Task description >> Work out how many lines of the material below contain the word "issues", then write that number alone.

........

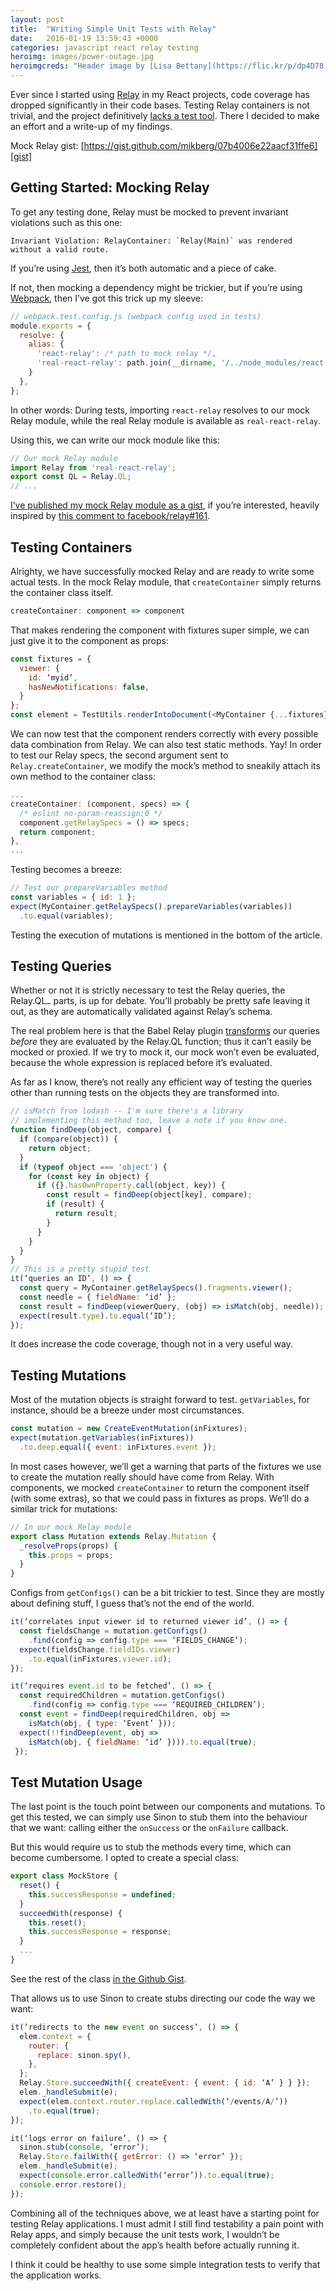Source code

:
 ```yaml
---
layout: post
title:  "Writing Simple Unit Tests with Relay"
date:   2016-01-19 13:59:43 +0000
categories: javascript react relay testing
heroimg: images/power-outage.jpg
heroimgcreds: "Header image by [Lisa Bettany](https://flic.kr/p/dp4D78) is licensed under a [Creative Commons BY 2.0 license](https://creativecommons.org/licenses/by/2.0/)."
---
```


Ever since I started using [Relay][relay] in my React projects, code coverage has dropped significantly in their code bases. Testing Relay containers is not trivial, and the project definitively [lacks a test tool][lacks-test-tool]. There I decided to make an effort and a write-up of my findings.

Mock Relay gist: [https://gist.github.com/mikberg/07b4006e22aacf31ffe6][gist]

## Getting Started: Mocking Relay

To get any testing done, Relay must be mocked to prevent invariant violations such as this one:

```
Invariant Violation: RelayContainer: `Relay(Main)` was rendered without a valid route.
```

If you’re using [Jest][jest], then it’s both automatic and a piece of cake.

If not, then mocking a dependency might be trickier, but if you’re using [Webpack][webpack], then I’ve got this trick up my sleeve:

```js
// webpack.test.config.js (webpack config used in tests)
module.exports = {
  resolve: {
    alias: {
      'react-relay': /* path to mock relay */,
      'real-react-relay': path.join(__dirname, '/../node_modules/react-relay/'),
    }
  },
};
```

In other words: During tests, importing `react-relay` resolves to our mock Relay module, while the real Relay module is available as `real-react-relay`.

Using this, we can write our mock module like this:

```js
// Our mock Relay module
import Relay from 'real-react-relay';
export const QL = Relay.QL;
// ...
```

[I’ve published my mock Relay module as a gist][gist], if you’re interested, heavily inspired by [this comment to facebook/relay#161][facebook/relay#161].

## Testing Containers

Alrighty, we have successfully mocked Relay and are ready to write some actual tests. In the mock Relay module, that `createContainer` simply returns the container class itself.

```js
createContainer: component => component
```

That makes rendering the component with fixtures super simple, we can just give it to the component as props:

```js
const fixtures = {
  viewer: {
    id: ‘myid’,
    hasNewNotifications: false,
  }
};
const element = TestUtils.renderIntoDocument(<MyContainer {...fixtures} />);
```

We can now test that the component renders correctly with every possible data combination from Relay. We can also test static methods. Yay!
In order to test our Relay specs, the second argument sent to `Relay.createContainer`, we modify the mock’s method to sneakily attach its own method to the container class:

```js
...
createContainer: (component, specs) => {
  /* eslint no-param-reassign:0 */
  component.getRelaySpecs = () => specs;
  return component;
},
...
```

Testing becomes a breeze:

```js
// Test our prepareVariables method
const variables = { id: 1 };
expect(MyContainer.getRelaySpecs().prepareVariables(variables))
  .to.equal(variables);
```

Testing the execution of mutations is mentioned in the bottom of the article.

## Testing Queries

Whether or not it is strictly necessary to test the Relay queries, the Relay.QL`…` parts, is up for debate. You’ll probably be pretty safe leaving it out, as they are automatically validated against Relay’s schema.

The real problem here is that the Babel Relay plugin [transforms][babel-transform] our queries *before* they are evaluated by the Relay.QL function; thus it can’t easily be mocked or proxied. If we try to mock it, our mock won’t even be evaluated, because the whole expression is replaced before it’s evaluated.

As far as I know, there’s not really any efficient way of testing the queries other than running tests on the objects they are transformed into.

```js
// isMatch from lodash -- I'm sure there's a library
// implementing this method too, leave a note if you know one.
function findDeep(object, compare) {
  if (compare(object)) {
    return object;
  }
  if (typeof object === 'object') {
    for (const key in object) {
      if ({}.hasOwnProperty.call(object, key)) {
        const result = findDeep(object[key], compare);
        if (result) {
          return result;
        }
      }
    }
  }
}
// This is a pretty stupid test
it(‘queries an ID’, () => {
  const query = MyContainer.getRelaySpecs().fragments.viewer();
  const needle = { fieldName: ‘id’ };
  const result = findDeep(viewerQuery, (obj) => isMatch(obj, needle));
  expect(result.type).to.equal(‘ID’);
});
```

It does increase the code coverage, though not in a very useful way.

## Testing Mutations

Most of the mutation objects is straight forward to test. `getVariables`, for instance, should be a breeze under most circumstances.

```js
const mutation = new CreateEventMutation(inFixtures);
expect(mutation.getVariables(inFixtures))
  .to.deep.equal({ event: inFixtures.event });
```

In most cases however, we’ll get a warning that parts of the fixtures we use to create the mutation really should have come from Relay. With components, we mocked `createContainer` to return the component itself (with some extras), so that we could pass in fixtures as props. We’ll do a similar trick for mutations:

```js
// In our mock Relay module
export class Mutation extends Relay.Mutation {
  _resolveProps(props) {
    this.props = props;
  }
}
```

Configs from `getConfigs()` can be a bit trickier to test. Since they are mostly about defining stuff, I guess that’s not the end of the world.

```js
it(‘correlates input viewer id to returned viewer id’, () => {
  const fieldsChange = mutation.getConfigs()
    .find(config => config.type === ‘FIELDS_CHANGE’);
  expect(fieldsChange.fieldIDs.viewer)
    .to.equal(inFixtures.viewer.id);
});

it(‘requires event.id to be fetched’, () => {
  const requiredChildren = mutation.getConfigs()
    .find(config => config.type === ‘REQUIRED_CHILDREN’);
  const event = findDeep(requiredChildren, obj =>
    isMatch(obj, { type: ‘Event’ }));
  expect(!!findDeep(event, obj =>
    isMatch(obj, { fieldName: ‘id’ }))).to.equal(true);
 });
```

## Test Mutation Usage

The last point is the touch point between our components and mutations. To get this tested, we can simply use Sinon to stub them into the behaviour that we want: calling either the `onSuccess` or the `onFailure` callback.

But this would require us to stub the methods every time, which can become cumbersome. I opted to create a special class:

```js
export class MockStore {
  reset() {
    this.successResponse = undefined;
  }
  succeedWith(response) {
    this.reset();
    this.successResponse = response;
  }
  ...
}
```

See the rest of the class [in the Github Gist][gist].

That allows us to use Sinon to create stubs directing our code the way we want:

```js
it(‘redirects to the new event on success’, () => {
  elem.context = {
    router: {
      replace: sinon.spy(),
    },
  };
  Relay.Store.succeedWith({ createEvent: { event: { id: ‘A’ } } });
  elem._handleSubmit(e);
  expect(elem.context.router.replace.calledWith(‘/events/A/’))
    .to.equal(true);
});

it(‘logs error on failure’, () => {
  sinon.stub(console, ‘error’);
  Relay.Store.failWith({ getError: () => ‘error’ });
  elem._handleSubmit(e);
  expect(console.error.calledWith(‘error’)).to.equal(true);
  console.error.restore();
});
```

Combining all of the techniques above, we at least have a starting point for testing Relay applications. I must admit I still find testability a pain point with Relay apps, and simply because the unit tests work, I wouldn’t be completely confident about the app’s health before actually running it.

I think it could be healthy to use some simple integration tests to verify that the application works.

[relay]: http://facebook.github.io/relay/
[lacks-test-tool]: https://github.com/facebook/relay/issues/161
[gist]: https://gist.github.com/mikberg/07b4006e22aacf31ffe6
[jest]: https://facebook.github.io/jest/docs/manual-mocks.html#content
[webpack]: http://webpack.github.io/
[facebook/relay#161]: https://github.com/facebook/relay/issues/161#issuecomment-134324986
[babel-transform]: https://github.com/facebook/relay/blob/master/scripts/babel-relay-plugin/lib/getBabelRelayPlugin.js#L147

........

Answer to the problem >> 2